Régulièrement, une start-up annonce avoir mis au point une alternative alléchante aux emballages plastiques. Des initiatives toujours bienvenues quand on sait que 280 millions de tonnes de plastique ont été produites dans le monde en 2016. Parmi ces innovations comestibles : les capsules d’eau à base d’algues, les bouteilles « vegan » et le fast-food à consommer avec son contenant. L’idée est simple : au lieu de jeter ses emballages, quelle meilleure solution que de les avaler ?
C’est dans cette démarche éco-responsable que Thibaut Gilquin et Hélène Hoyois ont fondé Do Eat il y a quatre ans. Leurs verrines faites d’eau et de fécule de pomme de terre (au goût neutre) sont mangeables et compostables à la maison. Elles auraient permis, selon eux, d’épargner quelque 1680 kg de déchets plastiques. Après s’être limitée dans un premier temps aux traiteurs et aux apéros, la start-up belge vise dorénavant les événements à plus grande échelle (festivals) mais aussi le monde du surgelé et du fast-food.
Des perspectives prometteuses mais limitées : soumises aux normes alimentaires et hygiéniques, ces verrines nécessitent un emballage plastique supplémentaire pour le transport et l’étalage en rayon, et ne remplacent donc que le « packaging primaire » directement en contact avec la nourriture.
La capsule d'eau comestible Ohoo ! © Skipping Rocks Lab
« Emballage comestible » : un non-sens ?
Malgré leur concept séduisant, les emballages comestibles ne peuvent en tout état de cause remplacer entièrement le plastique.

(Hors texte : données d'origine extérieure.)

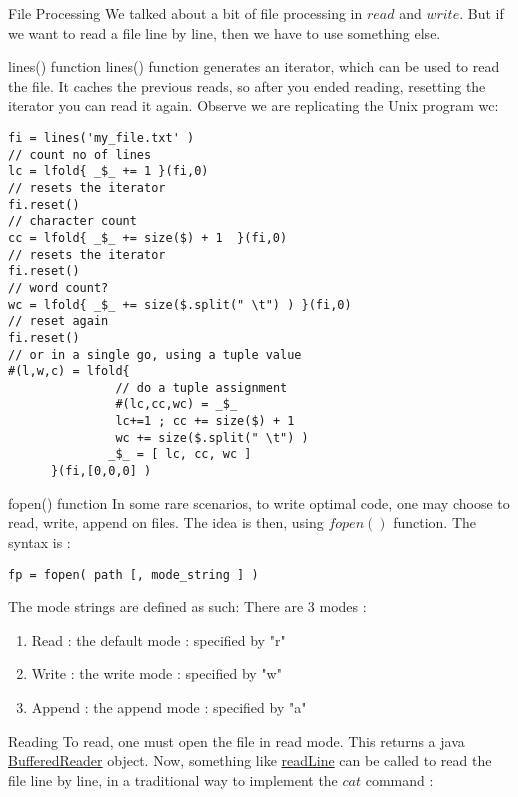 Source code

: \begin{section}{File Processing}
We talked about a bit of file processing in $read$ and $write$.
But if we want to read a file line by line, then we have to use something else.

\begin{subsection}{lines() function}
lines() function generates an iterator, which can be used to read the file.
It caches the previous reads, so after you ended reading, resetting the iterator 
you can read it again. Observe we are replicating the Unix program wc: 

\begin{lstlisting}[style=JexlStyle]
fi = lines('my_file.txt' )
// count no of lines 
lc = lfold{ _$_ += 1 }(fi,0)
// resets the iterator
fi.reset()
// character count 
cc = lfold{ _$_ += size($) + 1  }(fi,0)
// resets the iterator
fi.reset()
// word count?
wc = lfold{ _$_ += size($.split(" \t") ) }(fi,0)
// reset again 
fi.reset()
// or in a single go, using a tuple value 
#(l,w,c) = lfold{ 
               // do a tuple assignment 
               #(lc,cc,wc) = _$_ 
               lc+=1 ; cc += size($) + 1  
               wc += size($.split(" \t") )
              _$_ = [ lc, cc, wc ] 
      }(fi,[0,0,0] )
\end{lstlisting}
\end{subsection}

\begin{subsection}{fopen() function}
In some rare scenarios, to write optimal code, 
one may choose to read, write, append on files.
The idea is then, using $fopen()$ function.
The syntax is :

\begin{lstlisting}[style=JexlStyle]
fp = fopen( path [, mode_string ] )
\end{lstlisting}

The mode strings are defined as such:
There are 3 modes :
\begin{enumerate}
\item{ Read : the default mode : specified by "r" }
\item{ Write : the write mode : specified by "w"  }
\item{ Append : the append mode : specified by "a" }
\end{enumerate}

\end{subsection}

\begin{subsection}{Reading}
To read, one must open the file in read mode.
This returns a java \href{https://docs.oracle.com/javase/8/docs/api/java/io/BufferedReader.html}{BufferedReader} object.
Now, something like \href{https://docs.oracle.com/javase/8/docs/api/java/io/BufferedReader.html#readLine--}{readLine}
can be called to read the file line by line, in a traditional way to implement the $cat$ command : 


\end{subsection}
\end{section}
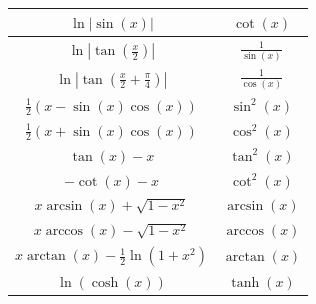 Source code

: \documentclass[a4paper,8pt]{extarticle}
\begin{document}
\begin{center}
\begin{tabular}{|c|c|}
                $ \ln |\sin(x)| $  &  $ \cot(x) $ \\
                \hline
                $ \ln \left|\tan(\frac{x}{2})\right| $  &  $ \frac{1}{\sin(x)} $ \\
                \hline
                $ \ln \left|\tan(\frac{x}{2}+\frac{\pi}{4})\right| $  &  $ \frac{1}{\cos(x)} $ \\
                \hline
                $ \frac{1}{2} (x-\sin(x)\cos(x)) $  &  $ \sin^2(x) $ \\
                \hline
                $ \frac{1}{2} (x+\sin(x)\cos(x)) $  &  $ \cos^2(x) $ \\
                \hline
                $ \tan(x)-x $  &  $ \tan^2(x) $ \\
                \hline
                $ -\cot(x)-x $  &  $ \cot^2(x) $ \\
                \hline
                $ x \arcsin(x) + \sqrt{1-x^2} $  &  $ \arcsin(x) $ \\
                \hline
                $ x \arccos(x) - \sqrt{1-x^2} $  &  $ \arccos(x) $ \\
                \hline
                $ x \arctan(x) - \frac{1}{2} \ln (1+x^2) $  &  $ \arctan(x) $ \\
                \hline
                $ \ln(\cosh(x)) $  &  $ \tanh(x) $ \\
                \hline
        \end{tabular}
\end{center}
    
\end{document}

Pour Laura Chatel, membre de l’association Zero Waste qui milite pour la réduction et la gestion durable des déchets, « les emballages comestibles sont encore très expérimentaux : leurs résultats ne sont pas encore concluants, à part peut-être dans l’événementiel. »
Même réaction mitigée pour Fanny Vismara, coordinatrice de Plastic Attack France, qui organise des actions citoyennes depuis quelques mois, encourageant les consommateurs à se débarrasser des emballages plastiques dans les supermarchés pour sensibiliser à l’utilisation excessive de plastique. « Si on crée un emballage comestible, la loi vous impose de mettre un plastique autour », déplore-t-elle.
Le problème du suremballage paraît pourtant inévitable : « c’est un abus de langage de parler d’emballage comestible car il fait partie intégrante de l’aliment », souligne Stéphane Guilbert, professeur à Montpellier SupAgro et spécialiste des emballages biodégradables et comestibles. Évoquant les capsules d’eau à base d’algues mises au point par la start-up londonienne Ohoo !, le chercheur note qu’elles ne sont « en rien une barrière à tous les éléments extérieurs » et ne peuvent constituer un emballage à part entière.
Le bioplastique, alternative écolo ou greenwashing ?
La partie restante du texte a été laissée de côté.